= Beginning of Section =

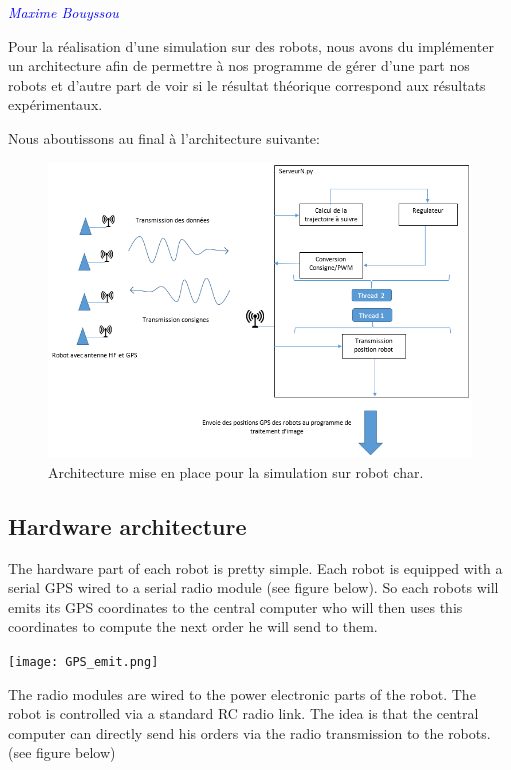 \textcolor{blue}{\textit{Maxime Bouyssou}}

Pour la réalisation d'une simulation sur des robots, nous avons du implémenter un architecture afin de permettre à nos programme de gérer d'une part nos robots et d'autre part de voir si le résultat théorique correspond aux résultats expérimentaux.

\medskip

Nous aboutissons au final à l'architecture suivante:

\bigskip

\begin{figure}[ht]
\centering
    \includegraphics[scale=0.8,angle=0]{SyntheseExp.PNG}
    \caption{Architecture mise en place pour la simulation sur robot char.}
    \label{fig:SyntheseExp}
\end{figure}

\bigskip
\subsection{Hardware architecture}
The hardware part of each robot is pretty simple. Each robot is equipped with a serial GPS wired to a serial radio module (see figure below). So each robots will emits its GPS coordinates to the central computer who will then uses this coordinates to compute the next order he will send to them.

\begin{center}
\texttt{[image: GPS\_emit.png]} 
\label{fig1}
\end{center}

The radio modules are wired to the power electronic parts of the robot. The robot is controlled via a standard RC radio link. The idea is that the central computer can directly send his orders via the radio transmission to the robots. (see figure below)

= End of Section =

Take the listing above and retype it exactly. Its pictures are to be omitted.

 \textcolor{blue}{\textit{Maxime Bouyssou}}

Pour la réalisation d'une simulation sur des robots, nous avons du implémenter un architecture afin de permettre à nos programme de gérer d'une part nos robots et d'autre part de voir si le résultat théorique correspond aux résultats expérimentaux.

\medskip

Nous aboutissons au final à l'architecture suivante:

\bigskip

\begin{figure}[ht]
\centering
    \includegraphics[scale=0.8,angle=0]{SyntheseExp.PNG}
    \caption{Architecture mise en place pour la simulation sur robot char.}
    \label{fig:SyntheseExp}
\end{figure}

\bigskip
\subsection{Hardware architecture}
The hardware part of each robot is pretty simple. Each robot is equipped with a serial GPS wired to a serial radio module (see figure below). So each robots will emits its GPS coordinates to the central computer who will then uses this coordinates to compute the next order he will send to them.

\begin{center}
\texttt{[image: GPS\_emit.png]} 
\label{fig1}
\end{center}

The radio modules are wired to the power electronic parts of the robot. The robot is controlled via a standard RC radio link. The idea is that the central computer can directly send his orders via the radio transmission to the robots. (see figure below)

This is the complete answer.